Hong Kong On Monday, Hong Kong stocks fell to their lowest levels in 13 years, and the onshore yuan fell to its lowest level in 15 years. This happened after Xi Jinping’s new leadership team made people worry that economic growth would be sacrificed for policies that are based on ideology.

Early in the afternoon, the Hang Seng index fell by 5%, reaching levels last seen during the 2008-2009 global financial crisis.

Shares of tech giants Alibaba (NYSE:BABA) Group Holding Ltd and Tencent Holdings (OTC:TCEHY) Ltd that are traded in Hong Kong fell 10% and 8%, respectively, bringing the Hang Seng Tech Index to a record low of 7%. Chinese developers that are traded in Hong Kong fell by 9% to new lows.

Under Xi, there will be a lot more rules for the tech and real estate industries.

On Sunday, Xi won a third term as leader, which broke with the past. He also introduced the new Politburo Standing Committee, which is full of loyalists.

Ales Koutny, the emerging markets portfolio manager at Janus Henderson Investors, said that the appointments show that China is moving from economic pragmatism to political ideology.

Related: Tencent weighs on Hong Kong’s stock market as a result of Japan’s positive GDP growth.

“The message is clear: COVID Zero lockdowns, the shared prosperity agenda, and sectorial crackdowns are not going away,” he said, adding that he thought these risks would limit China’s annual economic growth to just 2–3%.

China’s gross domestic product (GDP) rose 3.9% year-over-year from July to September, according to official data released on Monday. This was a faster rebound than investors had expected, but it wasn’t enough to make them happy.

FOREIGN OUTFLOWS

Stocks fell less on mainland markets, which are less affected by selling by foreigners. This was helped by a rise in Chinese defence stocks, as investors bet that geopolitical tensions, especially over Taiwan, would get worse.

The Shanghai Composite Index was down 1.4% and the blue-chip CSI300 index was down 2.3%.

The value of the onshore yuan fell to its lowest point in 15 years. The offshore yuan, which started to be traded in 2011, fell to as low as 7.2790 per dollar, which is close to its all-time low.

On Monday morning, about $1.3 billion was taken out of the China-Hong Kong Stock Connect, which is a cross-border market.

“The short-term negative factor is still China’s very strict COVID policies, which have hurt the confidence of foreign investors in China,” said Yuan Yuwei, a fund manager at the hedge fund firm Water Wisdom Asset Management.

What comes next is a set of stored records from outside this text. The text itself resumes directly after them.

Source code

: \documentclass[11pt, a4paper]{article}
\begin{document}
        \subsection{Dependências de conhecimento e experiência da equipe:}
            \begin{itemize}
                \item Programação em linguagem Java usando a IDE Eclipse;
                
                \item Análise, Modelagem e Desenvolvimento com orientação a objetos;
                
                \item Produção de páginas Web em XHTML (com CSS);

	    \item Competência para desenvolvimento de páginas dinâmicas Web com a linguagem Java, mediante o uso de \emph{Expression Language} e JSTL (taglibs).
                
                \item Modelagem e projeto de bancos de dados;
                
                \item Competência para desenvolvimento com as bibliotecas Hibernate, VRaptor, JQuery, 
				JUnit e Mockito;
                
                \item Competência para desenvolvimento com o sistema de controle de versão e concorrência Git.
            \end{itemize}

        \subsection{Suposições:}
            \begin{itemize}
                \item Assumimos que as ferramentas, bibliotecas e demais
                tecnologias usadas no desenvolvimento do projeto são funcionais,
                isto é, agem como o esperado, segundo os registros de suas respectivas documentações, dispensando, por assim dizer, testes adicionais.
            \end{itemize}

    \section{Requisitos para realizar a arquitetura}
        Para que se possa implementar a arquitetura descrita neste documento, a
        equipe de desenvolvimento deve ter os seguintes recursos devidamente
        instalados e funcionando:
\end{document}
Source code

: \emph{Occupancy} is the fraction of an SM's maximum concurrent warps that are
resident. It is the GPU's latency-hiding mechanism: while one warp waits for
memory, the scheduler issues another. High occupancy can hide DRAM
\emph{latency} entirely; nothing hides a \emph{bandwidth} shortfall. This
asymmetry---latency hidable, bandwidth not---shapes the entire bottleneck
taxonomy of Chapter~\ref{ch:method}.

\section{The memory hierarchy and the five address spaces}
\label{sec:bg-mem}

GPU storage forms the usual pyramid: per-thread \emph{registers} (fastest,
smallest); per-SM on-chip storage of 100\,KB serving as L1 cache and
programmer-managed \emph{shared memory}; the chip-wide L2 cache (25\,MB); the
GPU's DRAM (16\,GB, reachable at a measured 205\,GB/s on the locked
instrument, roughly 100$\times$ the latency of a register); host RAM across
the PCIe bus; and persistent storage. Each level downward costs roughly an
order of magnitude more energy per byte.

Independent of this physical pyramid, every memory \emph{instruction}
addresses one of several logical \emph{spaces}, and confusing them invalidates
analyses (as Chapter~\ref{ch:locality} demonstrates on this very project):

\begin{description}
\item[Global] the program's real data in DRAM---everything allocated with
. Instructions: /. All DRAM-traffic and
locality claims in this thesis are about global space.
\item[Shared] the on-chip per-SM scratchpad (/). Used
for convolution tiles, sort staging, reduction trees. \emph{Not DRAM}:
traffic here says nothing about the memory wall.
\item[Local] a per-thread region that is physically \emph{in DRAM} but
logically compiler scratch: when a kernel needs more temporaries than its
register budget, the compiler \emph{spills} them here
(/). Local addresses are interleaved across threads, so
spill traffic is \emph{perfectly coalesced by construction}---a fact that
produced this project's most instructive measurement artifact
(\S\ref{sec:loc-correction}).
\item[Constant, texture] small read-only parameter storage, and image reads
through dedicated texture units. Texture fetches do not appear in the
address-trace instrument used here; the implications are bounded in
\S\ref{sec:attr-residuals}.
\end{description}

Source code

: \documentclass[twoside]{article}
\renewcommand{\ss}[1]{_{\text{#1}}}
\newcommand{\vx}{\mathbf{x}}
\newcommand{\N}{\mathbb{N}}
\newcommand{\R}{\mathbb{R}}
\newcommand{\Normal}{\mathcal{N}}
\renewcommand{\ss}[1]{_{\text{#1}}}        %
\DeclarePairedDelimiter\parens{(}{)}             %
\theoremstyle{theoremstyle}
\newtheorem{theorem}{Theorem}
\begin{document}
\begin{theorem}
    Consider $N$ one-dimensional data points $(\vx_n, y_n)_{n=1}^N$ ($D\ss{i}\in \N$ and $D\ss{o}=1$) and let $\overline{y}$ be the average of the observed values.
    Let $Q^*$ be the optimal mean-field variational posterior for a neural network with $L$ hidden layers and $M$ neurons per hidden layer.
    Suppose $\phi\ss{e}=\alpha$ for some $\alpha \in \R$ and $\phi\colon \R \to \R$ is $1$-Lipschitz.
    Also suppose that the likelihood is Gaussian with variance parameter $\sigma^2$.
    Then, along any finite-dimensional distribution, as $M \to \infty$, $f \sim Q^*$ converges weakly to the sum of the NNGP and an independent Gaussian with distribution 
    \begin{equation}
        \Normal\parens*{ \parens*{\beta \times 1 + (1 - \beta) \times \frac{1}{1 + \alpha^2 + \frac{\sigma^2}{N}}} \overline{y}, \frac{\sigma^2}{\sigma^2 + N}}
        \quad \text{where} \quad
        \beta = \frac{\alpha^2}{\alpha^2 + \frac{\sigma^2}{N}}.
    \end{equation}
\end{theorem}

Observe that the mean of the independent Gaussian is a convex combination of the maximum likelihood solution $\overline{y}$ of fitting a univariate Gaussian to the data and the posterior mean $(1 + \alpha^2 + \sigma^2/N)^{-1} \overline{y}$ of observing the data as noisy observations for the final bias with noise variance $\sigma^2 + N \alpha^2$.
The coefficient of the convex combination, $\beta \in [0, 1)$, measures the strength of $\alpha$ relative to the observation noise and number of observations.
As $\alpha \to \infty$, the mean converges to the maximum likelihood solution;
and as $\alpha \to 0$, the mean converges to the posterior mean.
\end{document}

China’s zero-COVID policy, which aims to stop all outbreaks and has led to frequent lockdowns, has hurt many industries, including tourism, leisure, and hotel and food service.

Common Prosperity

Xi reaffirmed his Common Prosperity plan at the 20th Congress of the Communist Party. He promised to make income more evenly distributed and “standardise wealth accumulation mechanisms.”

He also put a lot of emphasis on national security, saying that China should make sure it has enough supply chains, grains, and energy, and work toward becoming technologically independent.

The Communist Party’s constitution was changed to include the phrase “developing fighting spirit and strengthening fighting ability.” It also included, for the first time, a call to oppose and stop those who want Taiwan to be independent.

When investors sold off internet companies and real estate developers, some of their money went into chipmakers, companies that make high-end equipment, and defence stocks.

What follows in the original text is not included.